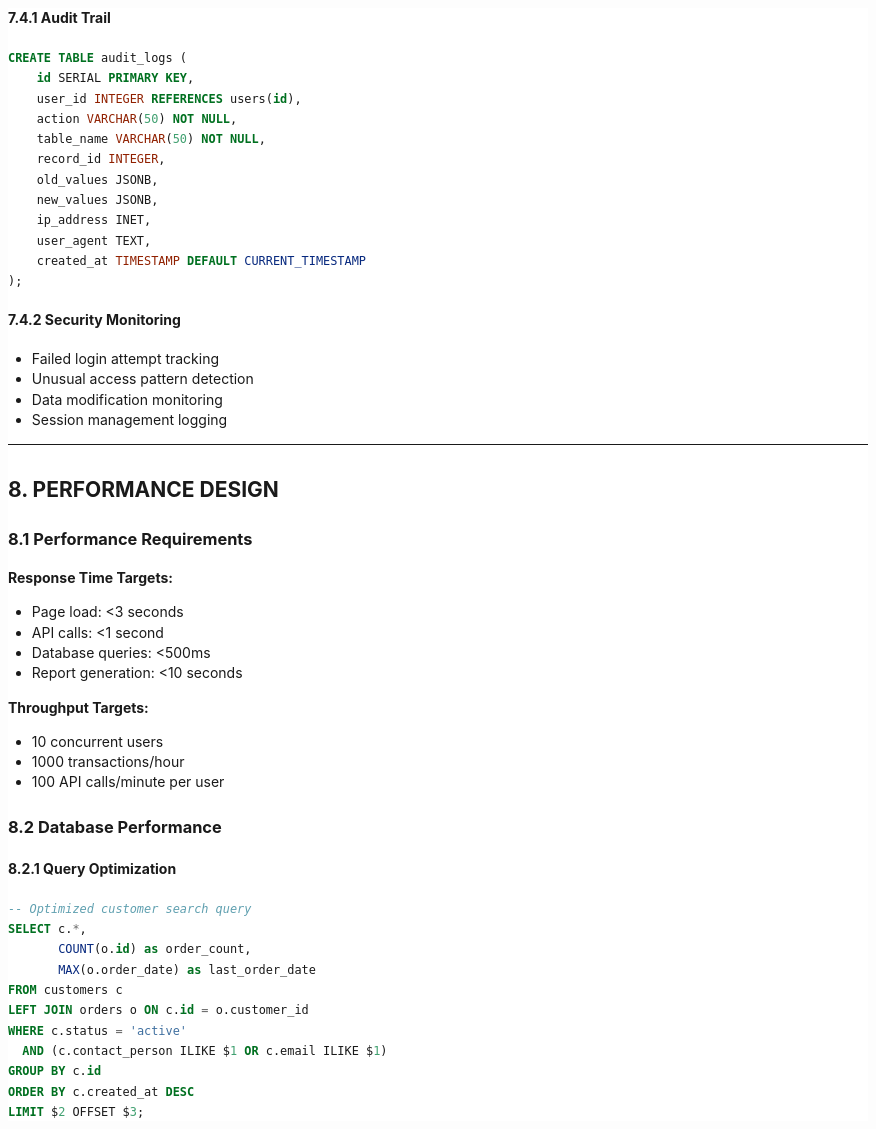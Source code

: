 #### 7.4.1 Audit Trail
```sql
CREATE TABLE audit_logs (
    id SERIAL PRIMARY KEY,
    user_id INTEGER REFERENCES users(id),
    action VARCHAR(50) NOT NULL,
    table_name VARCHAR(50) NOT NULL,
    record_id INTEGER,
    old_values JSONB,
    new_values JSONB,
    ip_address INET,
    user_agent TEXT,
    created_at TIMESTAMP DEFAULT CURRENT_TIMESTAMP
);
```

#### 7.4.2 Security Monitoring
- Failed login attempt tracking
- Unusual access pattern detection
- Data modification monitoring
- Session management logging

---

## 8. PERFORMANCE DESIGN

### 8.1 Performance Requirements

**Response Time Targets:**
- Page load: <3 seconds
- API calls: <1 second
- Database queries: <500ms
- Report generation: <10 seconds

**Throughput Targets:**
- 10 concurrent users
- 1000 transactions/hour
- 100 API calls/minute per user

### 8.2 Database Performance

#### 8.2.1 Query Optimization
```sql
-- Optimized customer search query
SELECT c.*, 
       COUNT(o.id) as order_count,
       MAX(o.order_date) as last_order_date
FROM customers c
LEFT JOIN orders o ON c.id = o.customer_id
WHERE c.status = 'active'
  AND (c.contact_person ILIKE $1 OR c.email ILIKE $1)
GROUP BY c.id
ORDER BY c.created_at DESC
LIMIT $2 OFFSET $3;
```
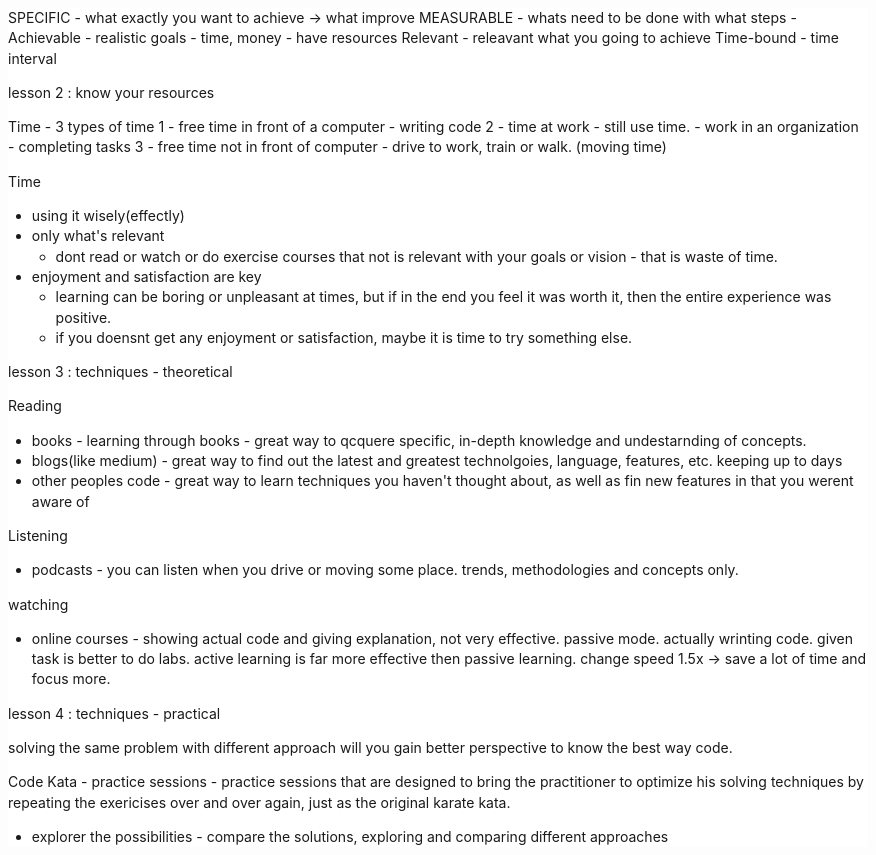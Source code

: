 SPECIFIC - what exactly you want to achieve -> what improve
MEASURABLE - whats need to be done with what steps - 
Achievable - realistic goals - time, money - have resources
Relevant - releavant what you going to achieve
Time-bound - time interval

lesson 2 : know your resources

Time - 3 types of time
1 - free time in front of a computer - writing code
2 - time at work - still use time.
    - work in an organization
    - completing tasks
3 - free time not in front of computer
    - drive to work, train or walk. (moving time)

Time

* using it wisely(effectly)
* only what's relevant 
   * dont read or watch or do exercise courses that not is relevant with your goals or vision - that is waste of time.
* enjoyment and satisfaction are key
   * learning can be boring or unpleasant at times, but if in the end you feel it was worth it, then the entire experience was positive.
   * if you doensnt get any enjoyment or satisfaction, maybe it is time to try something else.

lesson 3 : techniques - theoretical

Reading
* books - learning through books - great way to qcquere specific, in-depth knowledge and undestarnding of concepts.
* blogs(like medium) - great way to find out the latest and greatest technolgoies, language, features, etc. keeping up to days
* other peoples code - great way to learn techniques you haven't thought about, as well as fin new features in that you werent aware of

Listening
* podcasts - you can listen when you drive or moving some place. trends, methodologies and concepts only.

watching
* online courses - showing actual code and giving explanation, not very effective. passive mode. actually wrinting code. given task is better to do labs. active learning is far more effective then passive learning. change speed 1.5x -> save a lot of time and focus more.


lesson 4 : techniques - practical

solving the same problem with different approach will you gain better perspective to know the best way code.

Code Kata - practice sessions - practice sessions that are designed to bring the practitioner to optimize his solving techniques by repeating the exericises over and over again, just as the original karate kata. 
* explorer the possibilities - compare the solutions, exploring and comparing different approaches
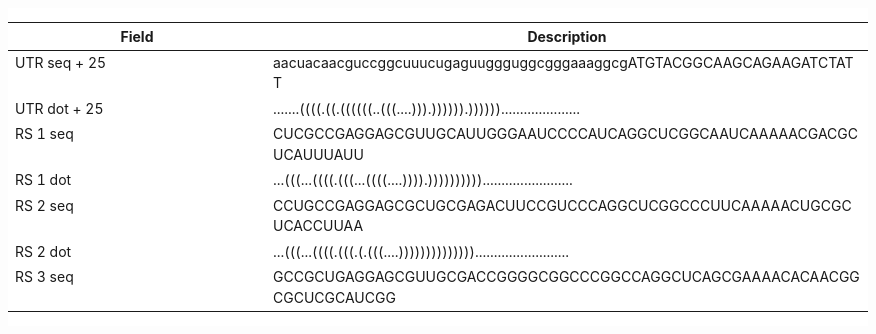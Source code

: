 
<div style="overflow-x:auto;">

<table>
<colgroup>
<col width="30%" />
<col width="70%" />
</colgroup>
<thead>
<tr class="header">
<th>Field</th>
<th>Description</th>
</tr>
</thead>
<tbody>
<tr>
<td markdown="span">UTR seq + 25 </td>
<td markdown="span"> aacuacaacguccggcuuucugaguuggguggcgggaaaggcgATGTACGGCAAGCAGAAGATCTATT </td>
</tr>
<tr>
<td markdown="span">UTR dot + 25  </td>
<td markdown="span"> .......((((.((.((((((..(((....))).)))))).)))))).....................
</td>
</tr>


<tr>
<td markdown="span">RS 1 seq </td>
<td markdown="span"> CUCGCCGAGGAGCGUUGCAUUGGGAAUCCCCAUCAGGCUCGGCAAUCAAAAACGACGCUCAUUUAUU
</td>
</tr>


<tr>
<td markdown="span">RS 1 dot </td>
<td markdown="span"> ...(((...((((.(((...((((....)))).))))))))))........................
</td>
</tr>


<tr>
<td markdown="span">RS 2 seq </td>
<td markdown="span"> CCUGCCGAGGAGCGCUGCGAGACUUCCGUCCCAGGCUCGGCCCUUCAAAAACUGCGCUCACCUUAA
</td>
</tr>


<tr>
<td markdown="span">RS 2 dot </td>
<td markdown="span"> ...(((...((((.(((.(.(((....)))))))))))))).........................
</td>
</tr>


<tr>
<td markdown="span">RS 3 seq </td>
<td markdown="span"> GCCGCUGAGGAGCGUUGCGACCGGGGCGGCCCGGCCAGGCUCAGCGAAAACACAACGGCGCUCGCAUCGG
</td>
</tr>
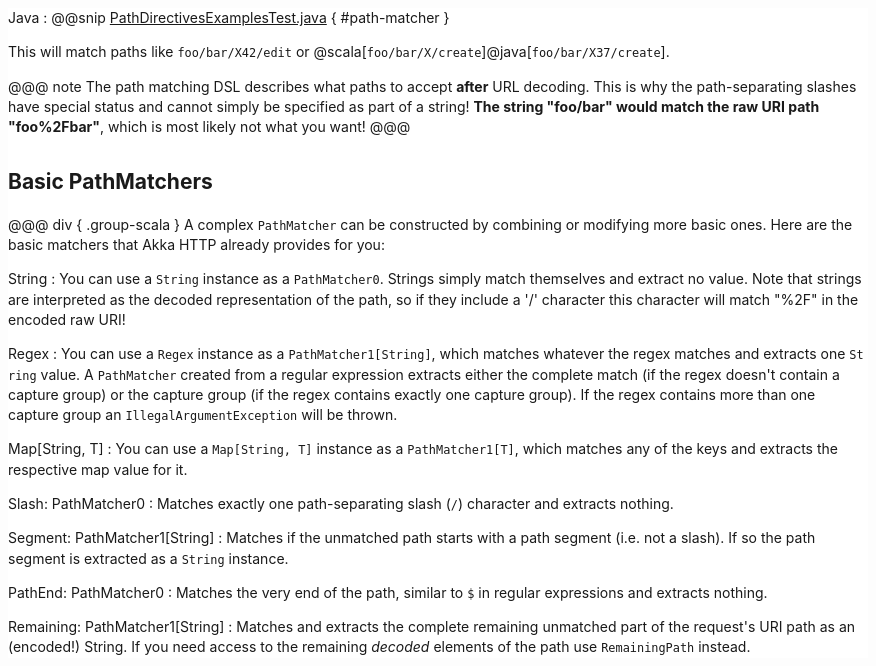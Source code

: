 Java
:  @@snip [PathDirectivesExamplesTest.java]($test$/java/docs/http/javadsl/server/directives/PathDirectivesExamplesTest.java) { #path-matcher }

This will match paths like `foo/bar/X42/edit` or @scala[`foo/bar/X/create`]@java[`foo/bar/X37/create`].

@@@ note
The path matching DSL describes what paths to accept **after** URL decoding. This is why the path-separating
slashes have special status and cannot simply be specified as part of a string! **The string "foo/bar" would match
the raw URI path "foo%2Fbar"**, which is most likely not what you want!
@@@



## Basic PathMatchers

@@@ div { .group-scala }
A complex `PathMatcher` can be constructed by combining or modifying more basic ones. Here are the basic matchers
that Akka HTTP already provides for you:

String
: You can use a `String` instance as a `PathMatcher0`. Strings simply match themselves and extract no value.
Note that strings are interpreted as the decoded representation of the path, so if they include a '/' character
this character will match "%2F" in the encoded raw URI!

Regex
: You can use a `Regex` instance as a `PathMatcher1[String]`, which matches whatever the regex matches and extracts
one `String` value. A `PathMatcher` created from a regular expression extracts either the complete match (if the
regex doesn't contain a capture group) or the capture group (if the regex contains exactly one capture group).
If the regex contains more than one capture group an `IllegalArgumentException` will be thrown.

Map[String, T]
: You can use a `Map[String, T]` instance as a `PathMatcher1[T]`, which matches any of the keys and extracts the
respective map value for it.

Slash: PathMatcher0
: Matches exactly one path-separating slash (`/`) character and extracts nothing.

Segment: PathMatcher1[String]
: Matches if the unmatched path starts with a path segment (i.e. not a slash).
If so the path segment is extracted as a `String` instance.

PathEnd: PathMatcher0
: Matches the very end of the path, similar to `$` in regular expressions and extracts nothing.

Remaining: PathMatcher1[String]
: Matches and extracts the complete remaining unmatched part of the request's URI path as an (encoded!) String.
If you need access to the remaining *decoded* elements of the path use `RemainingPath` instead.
—————
* WHAT TO DO
Without the pictures, please output every record exactly.

* PROBLEM SOLUTION
Source code

: #### 7.4.1 Audit Trail
```sql
CREATE TABLE audit_logs (
    id SERIAL PRIMARY KEY,
    user_id INTEGER REFERENCES users(id),
    action VARCHAR(50) NOT NULL,
    table_name VARCHAR(50) NOT NULL,
    record_id INTEGER,
    old_values JSONB,
    new_values JSONB,
    ip_address INET,
    user_agent TEXT,
    created_at TIMESTAMP DEFAULT CURRENT_TIMESTAMP
);
```

#### 7.4.2 Security Monitoring
- Failed login attempt tracking
- Unusual access pattern detection
- Data modification monitoring
- Session management logging

---

## 8. PERFORMANCE DESIGN

### 8.1 Performance Requirements

**Response Time Targets:**
- Page load: <3 seconds
- API calls: <1 second
- Database queries: <500ms
- Report generation: <10 seconds

**Throughput Targets:**
- 10 concurrent users
- 1000 transactions/hour
- 100 API calls/minute per user

### 8.2 Database Performance

#### 8.2.1 Query Optimization
```sql
-- Optimized customer search query
SELECT c.*, 
       COUNT(o.id) as order_count,
       MAX(o.order_date) as last_order_date
FROM customers c
LEFT JOIN orders o ON c.id = o.customer_id
WHERE c.status = 'active'
  AND (c.contact_person ILIKE $1 OR c.email ILIKE $1)
GROUP BY c.id
ORDER BY c.created_at DESC
LIMIT $2 OFFSET $3;
```
Source code

: SPECIFIC - what exactly you want to achieve -> what improve
MEASURABLE - whats need to be done with what steps - 
Achievable - realistic goals - time, money - have resources
Relevant - releavant what you going to achieve
Time-bound - time interval

lesson 2 : know your resources

Time - 3 types of time
1 - free time in front of a computer - writing code
2 - time at work - still use time.
    - work in an organization
    - completing tasks
3 - free time not in front of computer
    - drive to work, train or walk. (moving time)

Time

* using it wisely(effectly)
* only what's relevant 
   * dont read or watch or do exercise courses that not is relevant with your goals or vision - that is waste of time.
* enjoyment and satisfaction are key
   * learning can be boring or unpleasant at times, but if in the end you feel it was worth it, then the entire experience was positive.
   * if you doensnt get any enjoyment or satisfaction, maybe it is time to try something else.

lesson 3 : techniques - theoretical

Reading
* books - learning through books - great way to qcquere specific, in-depth knowledge and undestarnding of concepts.
* blogs(like medium) - great way to find out the latest and greatest technolgoies, language, features, etc. keeping up to days
* other peoples code - great way to learn techniques you haven't thought about, as well as fin new features in that you werent aware of

Listening
* podcasts - you can listen when you drive or moving some place. trends, methodologies and concepts only.

watching
* online courses - showing actual code and giving explanation, not very effective. passive mode. actually wrinting code. given task is better to do labs. active learning is far more effective then passive learning. change speed 1.5x -> save a lot of time and focus more.


lesson 4 : techniques - practical

solving the same problem with different approach will you gain better perspective to know the best way code.

Code Kata - practice sessions - practice sessions that are designed to bring the practitioner to optimize his solving techniques by repeating the exericises over and over again, just as the original karate kata. 
* explorer the possibilities - compare the solutions, exploring and comparing different approaches
Source code

: 
<div style="overflow-x:auto;">

<table>
<colgroup>
<col width="30%" />
<col width="70%" />
</colgroup>
<thead>
<tr class="header">
<th>Field</th>
<th>Description</th>
</tr>
</thead>
<tbody>
<tr>
<td markdown="span">UTR seq + 25 </td>
<td markdown="span"> aacuacaacguccggcuuucugaguuggguggcgggaaaggcgATGTACGGCAAGCAGAAGATCTATT </td>
</tr>
<tr>
<td markdown="span">UTR dot + 25  </td>
<td markdown="span"> .......((((.((.((((((..(((....))).)))))).)))))).....................
</td>
</tr>


<tr>
<td markdown="span">RS 1 seq </td>
<td markdown="span"> CUCGCCGAGGAGCGUUGCAUUGGGAAUCCCCAUCAGGCUCGGCAAUCAAAAACGACGCUCAUUUAUU
</td>
</tr>


<tr>
<td markdown="span">RS 1 dot </td>
<td markdown="span"> ...(((...((((.(((...((((....)))).))))))))))........................
</td>
</tr>


<tr>
<td markdown="span">RS 2 seq </td>
<td markdown="span"> CCUGCCGAGGAGCGCUGCGAGACUUCCGUCCCAGGCUCGGCCCUUCAAAAACUGCGCUCACCUUAA
</td>
</tr>


<tr>
<td markdown="span">RS 2 dot </td>
<td markdown="span"> ...(((...((((.(((.(.(((....)))))))))))))).........................
</td>
</tr>


<tr>
<td markdown="span">RS 3 seq </td>
<td markdown="span"> GCCGCUGAGGAGCGUUGCGACCGGGGCGGCCCGGCCAGGCUCAGCGAAAACACAACGGCGCUCGCAUCGG
</td>
</tr>
Source code

: Java
:  @@snip [PathDirectivesExamplesTest.java]($test$/java/docs/http/javadsl/server/directives/PathDirectivesExamplesTest.java) { #path-matcher }

This will match paths like `foo/bar/X42/edit` or @scala[`foo/bar/X/create`]@java[`foo/bar/X37/create`].

@@@ note
The path matching DSL describes what paths to accept **after** URL decoding. This is why the path-separating
slashes have special status and cannot simply be specified as part of a string! **The string "foo/bar" would match
the raw URI path "foo%2Fbar"**, which is most likely not what you want!
@@@



## Basic PathMatchers

@@@ div { .group-scala }
A complex `PathMatcher` can be constructed by combining or modifying more basic ones. Here are the basic matchers
that Akka HTTP already provides for you:

String
: You can use a `String` instance as a `PathMatcher0`. Strings simply match themselves and extract no value.
Note that strings are interpreted as the decoded representation of the path, so if they include a '/' character
this character will match "%2F" in the encoded raw URI!

Regex
: You can use a `Regex` instance as a `PathMatcher1[String]`, which matches whatever the regex matches and extracts
one `String` value. A `PathMatcher` created from a regular expression extracts either the complete match (if the
regex doesn't contain a capture group) or the capture group (if the regex contains exactly one capture group).
If the regex contains more than one capture group an `IllegalArgumentException` will be thrown.

Map[String, T]
: You can use a `Map[String, T]` instance as a `PathMatcher1[T]`, which matches any of the keys and extracts the
respective map value for it.

Slash: PathMatcher0
: Matches exactly one path-separating slash (`/`) character and extracts nothing.

Segment: PathMatcher1[String]
: Matches if the unmatched path starts with a path segment (i.e. not a slash).
If so the path segment is extracted as a `String` instance.

PathEnd: PathMatcher0
: Matches the very end of the path, similar to `$` in regular expressions and extracts nothing.

Remaining: PathMatcher1[String]
: Matches and extracts the complete remaining unmatched part of the request's URI path as an (encoded!) String.
If you need access to the remaining *decoded* elements of the path use `RemainingPath` instead.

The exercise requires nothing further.